A spin on the classic, this Chickpea and Mushroom Pesto is loaded with mushrooms, chickpeas, buttery pine nuts, and fragrant basil.
Mushrooms, chickpeas and pine nuts are all fantastic sources of plant protein. Serve the pesto over chickpea pasta to up the protein even more.
You can substitute the pine nuts with walnuts or cashews. If you have nut allergies sunflower seeds make a great substitute.
Chickpea & Mushroom Pesto
- 1/4 cup olive oil
- 3 cups mushrooms
- 1 cup cooked chickpeas, (or canned)
- 1 cup basil leaves
- 2 garlic cloves
- 4 tbsp pine nuts, (walnuts or sunflower seeds)
- 1 tsp lemon zest
- salt & pepper
- pinch of red pepper flakes
- Vegan Parmesan cheese
- In a dry pan toast the pine nuts until they begin to turn golden and fragrant.

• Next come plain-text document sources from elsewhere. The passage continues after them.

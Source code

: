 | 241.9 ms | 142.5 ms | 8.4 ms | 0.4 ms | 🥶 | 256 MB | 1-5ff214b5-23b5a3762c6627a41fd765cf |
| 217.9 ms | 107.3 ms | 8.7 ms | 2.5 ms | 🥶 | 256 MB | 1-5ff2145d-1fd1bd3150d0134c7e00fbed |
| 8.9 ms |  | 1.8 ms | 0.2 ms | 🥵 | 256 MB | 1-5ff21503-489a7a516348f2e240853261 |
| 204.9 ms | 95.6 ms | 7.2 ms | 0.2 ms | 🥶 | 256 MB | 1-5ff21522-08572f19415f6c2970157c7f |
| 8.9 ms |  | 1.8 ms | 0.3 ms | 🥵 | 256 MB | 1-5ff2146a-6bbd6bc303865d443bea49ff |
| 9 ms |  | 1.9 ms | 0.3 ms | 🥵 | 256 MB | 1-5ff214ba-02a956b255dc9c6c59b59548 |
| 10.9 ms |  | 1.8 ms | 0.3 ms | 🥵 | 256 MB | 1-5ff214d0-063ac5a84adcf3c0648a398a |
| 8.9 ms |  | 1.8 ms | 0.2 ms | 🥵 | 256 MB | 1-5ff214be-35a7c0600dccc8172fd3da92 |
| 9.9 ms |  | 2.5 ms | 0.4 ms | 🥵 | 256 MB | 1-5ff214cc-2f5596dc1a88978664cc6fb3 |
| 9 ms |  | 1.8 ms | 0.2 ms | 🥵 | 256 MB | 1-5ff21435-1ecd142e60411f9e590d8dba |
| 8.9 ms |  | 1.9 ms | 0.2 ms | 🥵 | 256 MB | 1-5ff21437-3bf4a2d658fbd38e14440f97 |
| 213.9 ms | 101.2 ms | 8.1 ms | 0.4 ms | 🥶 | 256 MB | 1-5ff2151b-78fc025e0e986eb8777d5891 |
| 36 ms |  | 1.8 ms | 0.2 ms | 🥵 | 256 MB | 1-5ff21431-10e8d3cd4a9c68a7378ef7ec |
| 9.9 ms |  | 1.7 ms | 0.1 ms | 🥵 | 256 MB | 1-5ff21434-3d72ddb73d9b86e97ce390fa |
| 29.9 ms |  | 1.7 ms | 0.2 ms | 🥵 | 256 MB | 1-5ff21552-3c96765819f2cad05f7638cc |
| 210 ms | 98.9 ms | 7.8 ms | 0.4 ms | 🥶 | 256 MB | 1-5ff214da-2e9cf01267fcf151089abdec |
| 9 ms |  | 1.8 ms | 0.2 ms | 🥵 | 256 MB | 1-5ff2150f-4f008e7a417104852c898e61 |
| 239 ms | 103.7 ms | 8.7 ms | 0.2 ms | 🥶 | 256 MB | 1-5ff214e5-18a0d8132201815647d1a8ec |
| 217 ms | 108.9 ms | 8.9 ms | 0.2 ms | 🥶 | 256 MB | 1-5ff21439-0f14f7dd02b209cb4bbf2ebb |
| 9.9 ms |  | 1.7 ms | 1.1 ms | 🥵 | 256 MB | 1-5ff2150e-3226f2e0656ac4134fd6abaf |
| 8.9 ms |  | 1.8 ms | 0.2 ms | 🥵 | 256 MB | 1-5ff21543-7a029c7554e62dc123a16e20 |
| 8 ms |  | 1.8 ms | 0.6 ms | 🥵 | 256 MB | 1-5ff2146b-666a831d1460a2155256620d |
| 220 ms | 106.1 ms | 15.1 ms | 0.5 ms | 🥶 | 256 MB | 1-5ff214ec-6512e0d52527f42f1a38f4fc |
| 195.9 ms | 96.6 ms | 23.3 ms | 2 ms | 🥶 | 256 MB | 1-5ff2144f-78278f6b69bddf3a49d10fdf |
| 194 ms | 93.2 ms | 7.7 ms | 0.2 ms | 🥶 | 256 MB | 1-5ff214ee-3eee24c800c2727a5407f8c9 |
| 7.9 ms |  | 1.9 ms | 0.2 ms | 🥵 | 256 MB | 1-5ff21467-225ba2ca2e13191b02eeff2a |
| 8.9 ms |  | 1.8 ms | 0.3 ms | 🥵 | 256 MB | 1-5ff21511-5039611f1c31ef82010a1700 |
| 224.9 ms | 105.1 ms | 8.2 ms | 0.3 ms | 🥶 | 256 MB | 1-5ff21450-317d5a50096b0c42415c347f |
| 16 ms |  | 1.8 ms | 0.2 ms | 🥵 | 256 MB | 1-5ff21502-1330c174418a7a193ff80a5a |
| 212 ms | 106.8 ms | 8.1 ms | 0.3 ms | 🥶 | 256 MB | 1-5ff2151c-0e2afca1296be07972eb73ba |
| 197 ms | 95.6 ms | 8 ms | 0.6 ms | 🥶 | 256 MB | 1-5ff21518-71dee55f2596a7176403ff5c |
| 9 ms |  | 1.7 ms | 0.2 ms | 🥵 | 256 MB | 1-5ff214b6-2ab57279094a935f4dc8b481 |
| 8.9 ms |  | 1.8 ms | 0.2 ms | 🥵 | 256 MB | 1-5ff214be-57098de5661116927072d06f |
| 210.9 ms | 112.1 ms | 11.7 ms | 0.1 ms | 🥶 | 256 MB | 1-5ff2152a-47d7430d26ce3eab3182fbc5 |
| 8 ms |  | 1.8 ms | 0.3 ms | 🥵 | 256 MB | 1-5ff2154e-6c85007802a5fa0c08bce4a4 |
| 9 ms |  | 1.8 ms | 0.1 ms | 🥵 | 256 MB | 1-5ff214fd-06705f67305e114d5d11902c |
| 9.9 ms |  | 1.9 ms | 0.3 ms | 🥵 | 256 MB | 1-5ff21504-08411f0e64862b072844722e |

This will take 1-2 minutes. Don’t walk away from the pan, the nuts can burn very quickly. Reserve about 1 tbsp for sprinkling on top of the pasta, and add the remaining pine nuts to the bowl of your food processor and set aside.
- Slice the mushrooms and saute them in a tbsp of olive oil over medium high heat until all of their liquid evaporates.
- Add the chopped garlic and saute for another minute.
- Reserve about a quarter of the mixture for topping the pasta, and add the remaining cooked mushrooms and garlic along with the basil, chickpeas, and lemon zest to the pine nuts in the food processor. While the processor is running drizzle in the remaining 3 tbsp olive oil.
- Add red pepper, if you are using it, and season to taste with salt and pepper.
- Toss with your favorite pasta and top with the reserved mushrooms and pine nuts. Sprinkle with parmesan.